Due to its length, there is some choppiness to the narrative. Part One is relentlessly thrilling, with the “Storm” sequence leaving one dizzy and exhausted. Some of these experimental scenes seem like they last forever in glorious indulgence, but Gance also lets other more banal scenes stretch on painfully resulting in a rather dull Part Two, and only in Part Three’s final flourishes by way of the triptych does the film once again coalesce into something unfathomable and magnificent.

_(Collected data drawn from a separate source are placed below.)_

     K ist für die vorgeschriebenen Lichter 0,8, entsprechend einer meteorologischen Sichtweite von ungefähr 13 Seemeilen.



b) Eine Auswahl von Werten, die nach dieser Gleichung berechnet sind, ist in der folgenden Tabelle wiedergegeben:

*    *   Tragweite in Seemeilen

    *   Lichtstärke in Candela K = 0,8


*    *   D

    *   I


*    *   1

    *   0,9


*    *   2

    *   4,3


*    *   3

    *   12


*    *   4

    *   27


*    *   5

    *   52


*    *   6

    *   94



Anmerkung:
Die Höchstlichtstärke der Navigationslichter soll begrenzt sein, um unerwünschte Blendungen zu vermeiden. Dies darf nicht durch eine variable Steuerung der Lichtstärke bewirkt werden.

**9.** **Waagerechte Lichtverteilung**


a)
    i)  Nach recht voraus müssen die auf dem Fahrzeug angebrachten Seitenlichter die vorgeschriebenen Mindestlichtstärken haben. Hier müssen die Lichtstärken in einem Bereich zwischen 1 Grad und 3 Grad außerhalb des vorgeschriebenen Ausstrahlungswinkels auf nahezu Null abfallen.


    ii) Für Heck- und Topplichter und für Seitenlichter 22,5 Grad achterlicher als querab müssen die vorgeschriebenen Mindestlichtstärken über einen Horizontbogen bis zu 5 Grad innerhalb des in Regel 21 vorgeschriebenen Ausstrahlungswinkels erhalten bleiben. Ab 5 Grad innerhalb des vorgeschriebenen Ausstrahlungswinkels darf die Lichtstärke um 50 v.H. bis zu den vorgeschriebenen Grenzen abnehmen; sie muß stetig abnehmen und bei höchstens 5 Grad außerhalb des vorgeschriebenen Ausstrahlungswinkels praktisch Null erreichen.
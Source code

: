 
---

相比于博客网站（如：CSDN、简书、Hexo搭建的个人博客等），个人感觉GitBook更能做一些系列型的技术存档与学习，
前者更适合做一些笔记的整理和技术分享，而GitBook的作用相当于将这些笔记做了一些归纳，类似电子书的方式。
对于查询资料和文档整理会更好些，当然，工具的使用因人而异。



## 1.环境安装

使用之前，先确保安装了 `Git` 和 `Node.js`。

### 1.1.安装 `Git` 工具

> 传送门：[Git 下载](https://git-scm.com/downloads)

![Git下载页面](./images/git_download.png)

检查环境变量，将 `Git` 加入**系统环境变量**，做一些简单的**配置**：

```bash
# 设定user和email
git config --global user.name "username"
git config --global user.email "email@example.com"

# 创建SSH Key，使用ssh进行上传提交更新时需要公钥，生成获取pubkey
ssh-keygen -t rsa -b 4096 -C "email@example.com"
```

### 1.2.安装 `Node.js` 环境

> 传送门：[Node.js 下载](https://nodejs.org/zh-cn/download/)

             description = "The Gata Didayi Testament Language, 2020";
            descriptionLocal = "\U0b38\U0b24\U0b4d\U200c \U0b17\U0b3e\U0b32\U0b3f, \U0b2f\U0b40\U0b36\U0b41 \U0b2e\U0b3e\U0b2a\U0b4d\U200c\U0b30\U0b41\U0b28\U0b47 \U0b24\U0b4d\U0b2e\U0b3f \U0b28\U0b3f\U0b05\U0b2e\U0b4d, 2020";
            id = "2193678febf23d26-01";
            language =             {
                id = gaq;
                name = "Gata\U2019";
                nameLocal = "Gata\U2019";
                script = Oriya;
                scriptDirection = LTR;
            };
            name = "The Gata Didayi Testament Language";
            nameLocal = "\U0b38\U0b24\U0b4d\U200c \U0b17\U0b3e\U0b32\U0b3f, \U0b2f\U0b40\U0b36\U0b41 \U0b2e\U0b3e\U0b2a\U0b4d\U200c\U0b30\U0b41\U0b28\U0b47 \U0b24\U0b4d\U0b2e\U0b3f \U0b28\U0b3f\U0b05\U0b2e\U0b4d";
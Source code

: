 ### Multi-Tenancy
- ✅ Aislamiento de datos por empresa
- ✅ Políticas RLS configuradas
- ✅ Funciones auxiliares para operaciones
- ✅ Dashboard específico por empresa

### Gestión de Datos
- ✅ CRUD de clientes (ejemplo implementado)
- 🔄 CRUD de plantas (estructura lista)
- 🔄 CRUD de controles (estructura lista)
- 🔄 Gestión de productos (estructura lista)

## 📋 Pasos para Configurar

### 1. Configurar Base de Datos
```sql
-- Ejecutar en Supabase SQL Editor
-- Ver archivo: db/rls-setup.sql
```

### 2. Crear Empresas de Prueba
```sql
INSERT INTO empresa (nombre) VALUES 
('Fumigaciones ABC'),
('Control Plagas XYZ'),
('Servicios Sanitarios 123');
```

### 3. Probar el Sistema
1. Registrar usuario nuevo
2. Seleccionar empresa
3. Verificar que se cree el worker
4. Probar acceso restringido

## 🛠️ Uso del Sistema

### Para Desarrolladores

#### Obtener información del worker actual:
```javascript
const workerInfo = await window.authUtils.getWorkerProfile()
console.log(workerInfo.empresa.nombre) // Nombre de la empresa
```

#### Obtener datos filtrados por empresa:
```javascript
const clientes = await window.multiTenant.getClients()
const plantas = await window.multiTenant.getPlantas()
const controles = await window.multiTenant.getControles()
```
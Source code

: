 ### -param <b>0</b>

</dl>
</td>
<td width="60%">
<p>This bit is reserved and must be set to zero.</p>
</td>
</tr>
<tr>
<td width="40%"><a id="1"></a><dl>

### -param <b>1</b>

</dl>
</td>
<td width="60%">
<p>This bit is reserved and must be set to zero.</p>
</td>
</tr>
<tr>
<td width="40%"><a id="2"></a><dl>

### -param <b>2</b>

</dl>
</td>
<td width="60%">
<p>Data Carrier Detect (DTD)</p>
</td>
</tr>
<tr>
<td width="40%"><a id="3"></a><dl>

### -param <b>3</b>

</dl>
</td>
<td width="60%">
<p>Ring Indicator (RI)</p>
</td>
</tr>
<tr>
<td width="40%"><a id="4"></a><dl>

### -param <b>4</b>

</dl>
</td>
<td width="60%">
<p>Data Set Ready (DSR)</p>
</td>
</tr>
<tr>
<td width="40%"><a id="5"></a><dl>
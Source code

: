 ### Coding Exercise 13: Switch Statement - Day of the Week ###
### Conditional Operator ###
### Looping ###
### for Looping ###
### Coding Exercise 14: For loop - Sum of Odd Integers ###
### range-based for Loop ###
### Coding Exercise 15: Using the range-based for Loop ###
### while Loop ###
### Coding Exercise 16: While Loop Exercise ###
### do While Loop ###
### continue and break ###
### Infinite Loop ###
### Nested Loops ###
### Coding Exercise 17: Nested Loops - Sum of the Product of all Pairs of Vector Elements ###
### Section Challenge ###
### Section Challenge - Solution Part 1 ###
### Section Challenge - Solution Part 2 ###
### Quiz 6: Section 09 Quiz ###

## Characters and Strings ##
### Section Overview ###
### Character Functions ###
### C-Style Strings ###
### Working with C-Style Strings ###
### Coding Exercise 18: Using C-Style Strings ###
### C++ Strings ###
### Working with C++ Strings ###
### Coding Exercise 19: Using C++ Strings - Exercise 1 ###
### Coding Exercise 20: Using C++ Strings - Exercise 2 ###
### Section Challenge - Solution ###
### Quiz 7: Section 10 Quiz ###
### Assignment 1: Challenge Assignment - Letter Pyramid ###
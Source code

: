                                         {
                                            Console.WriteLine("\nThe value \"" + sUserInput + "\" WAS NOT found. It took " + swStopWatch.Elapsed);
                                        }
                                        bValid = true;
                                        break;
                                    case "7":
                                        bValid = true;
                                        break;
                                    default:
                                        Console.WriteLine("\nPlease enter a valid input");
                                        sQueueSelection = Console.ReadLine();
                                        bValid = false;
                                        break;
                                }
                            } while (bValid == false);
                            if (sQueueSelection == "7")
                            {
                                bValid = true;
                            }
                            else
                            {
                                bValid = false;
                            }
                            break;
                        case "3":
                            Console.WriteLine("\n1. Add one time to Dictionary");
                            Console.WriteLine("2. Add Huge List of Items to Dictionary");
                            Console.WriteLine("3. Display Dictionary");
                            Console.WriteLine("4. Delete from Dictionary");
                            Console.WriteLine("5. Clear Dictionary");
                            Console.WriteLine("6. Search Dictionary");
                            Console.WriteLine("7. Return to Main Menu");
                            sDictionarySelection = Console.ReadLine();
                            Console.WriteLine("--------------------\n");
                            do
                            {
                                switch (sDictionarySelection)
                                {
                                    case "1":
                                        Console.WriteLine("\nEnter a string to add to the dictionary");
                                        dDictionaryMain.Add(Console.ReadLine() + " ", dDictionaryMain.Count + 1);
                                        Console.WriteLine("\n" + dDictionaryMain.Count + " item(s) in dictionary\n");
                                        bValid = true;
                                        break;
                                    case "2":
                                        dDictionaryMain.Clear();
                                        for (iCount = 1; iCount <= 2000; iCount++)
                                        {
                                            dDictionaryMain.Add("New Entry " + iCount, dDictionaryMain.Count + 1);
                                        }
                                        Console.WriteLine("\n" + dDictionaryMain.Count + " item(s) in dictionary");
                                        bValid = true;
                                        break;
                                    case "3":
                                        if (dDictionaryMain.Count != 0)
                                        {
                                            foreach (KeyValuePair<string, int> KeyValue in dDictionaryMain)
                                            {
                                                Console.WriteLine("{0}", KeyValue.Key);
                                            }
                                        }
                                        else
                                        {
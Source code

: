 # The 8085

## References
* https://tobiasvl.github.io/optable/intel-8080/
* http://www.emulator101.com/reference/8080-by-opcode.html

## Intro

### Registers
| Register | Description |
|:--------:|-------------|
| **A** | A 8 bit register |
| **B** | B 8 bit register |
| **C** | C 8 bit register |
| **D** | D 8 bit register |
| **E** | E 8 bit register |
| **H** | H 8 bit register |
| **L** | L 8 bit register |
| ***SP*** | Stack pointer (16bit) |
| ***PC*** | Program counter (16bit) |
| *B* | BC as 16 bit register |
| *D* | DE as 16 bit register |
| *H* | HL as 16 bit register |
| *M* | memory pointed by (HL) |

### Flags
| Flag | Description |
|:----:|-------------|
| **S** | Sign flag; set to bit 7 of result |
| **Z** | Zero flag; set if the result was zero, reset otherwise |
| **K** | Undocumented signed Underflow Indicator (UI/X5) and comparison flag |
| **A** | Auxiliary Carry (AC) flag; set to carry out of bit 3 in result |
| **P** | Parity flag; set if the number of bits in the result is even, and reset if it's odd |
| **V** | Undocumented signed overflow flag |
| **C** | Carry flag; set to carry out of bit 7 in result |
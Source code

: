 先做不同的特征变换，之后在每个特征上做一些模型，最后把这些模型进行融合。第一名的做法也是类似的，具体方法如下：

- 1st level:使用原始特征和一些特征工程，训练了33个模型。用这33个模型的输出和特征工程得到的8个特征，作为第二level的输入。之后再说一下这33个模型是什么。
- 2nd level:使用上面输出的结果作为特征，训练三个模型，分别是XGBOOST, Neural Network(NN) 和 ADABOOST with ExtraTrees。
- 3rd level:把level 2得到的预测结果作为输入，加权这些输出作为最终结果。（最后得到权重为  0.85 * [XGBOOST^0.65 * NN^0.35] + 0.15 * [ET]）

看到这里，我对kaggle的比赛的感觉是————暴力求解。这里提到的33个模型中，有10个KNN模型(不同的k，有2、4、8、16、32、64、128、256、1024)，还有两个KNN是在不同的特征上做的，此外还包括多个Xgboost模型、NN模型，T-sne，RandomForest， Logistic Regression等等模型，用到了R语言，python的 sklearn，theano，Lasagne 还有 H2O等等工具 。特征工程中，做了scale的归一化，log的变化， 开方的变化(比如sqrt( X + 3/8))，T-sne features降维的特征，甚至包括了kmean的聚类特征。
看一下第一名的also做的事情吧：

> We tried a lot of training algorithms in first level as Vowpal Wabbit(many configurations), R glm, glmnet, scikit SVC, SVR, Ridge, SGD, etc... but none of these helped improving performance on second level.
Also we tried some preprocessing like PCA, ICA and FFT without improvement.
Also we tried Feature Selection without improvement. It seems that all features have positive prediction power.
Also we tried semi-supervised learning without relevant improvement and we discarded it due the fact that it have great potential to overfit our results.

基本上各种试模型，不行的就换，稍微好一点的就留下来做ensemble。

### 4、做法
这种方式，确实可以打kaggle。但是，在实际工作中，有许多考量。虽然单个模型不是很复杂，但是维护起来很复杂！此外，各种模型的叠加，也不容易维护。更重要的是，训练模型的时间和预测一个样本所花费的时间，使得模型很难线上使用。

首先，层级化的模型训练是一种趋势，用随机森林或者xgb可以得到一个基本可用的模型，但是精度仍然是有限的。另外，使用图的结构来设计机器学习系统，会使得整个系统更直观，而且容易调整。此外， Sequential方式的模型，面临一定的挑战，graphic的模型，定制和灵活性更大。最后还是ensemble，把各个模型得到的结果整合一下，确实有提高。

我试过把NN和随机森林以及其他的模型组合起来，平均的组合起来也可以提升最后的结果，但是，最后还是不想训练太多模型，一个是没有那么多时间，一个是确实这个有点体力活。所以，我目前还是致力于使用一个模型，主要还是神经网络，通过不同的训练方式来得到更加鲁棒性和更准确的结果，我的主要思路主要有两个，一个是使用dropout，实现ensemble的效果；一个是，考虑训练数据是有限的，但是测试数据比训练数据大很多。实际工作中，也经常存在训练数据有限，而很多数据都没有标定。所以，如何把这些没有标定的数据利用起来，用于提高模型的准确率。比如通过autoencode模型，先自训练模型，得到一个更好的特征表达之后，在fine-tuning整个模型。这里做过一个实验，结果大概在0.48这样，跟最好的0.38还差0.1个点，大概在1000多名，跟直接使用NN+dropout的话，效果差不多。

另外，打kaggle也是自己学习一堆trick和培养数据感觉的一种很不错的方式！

Nowadays it is generally concluded that Gance’s Napoleon is one of the greatest films of all time. Yet due to the many perverted versions out there that dilute the original conception, and the limited availability of the British Brownlow version (only Coppola’s version is available stateside) the film remains little seen. Sadly there are generations of filmmakers who have never had the opportunity to learn from Gance’s astounding efforts to revolutionize film. One gets the sense that if today’s directors finally saw how it should be done, and what could be done, their egos might deflate and many would probably run the risk of developing an inferiority complex. Maybe, like its mythic-sized and one-of-a-kind subject, Gance’s Napoleon is better left to the stuff of legend. When one can’t believe their eyes, sometimes images meld into the subconscious. Gance’s film is one of dreams. And as such, like Dreyer’s The Passion of Joan of Arc or Kubrick’s 2001: A Space Odyssey, it will haunt the memories of any film buff who has had the good fortune to have experienced it. One can scarcely believe a film like this was ever made.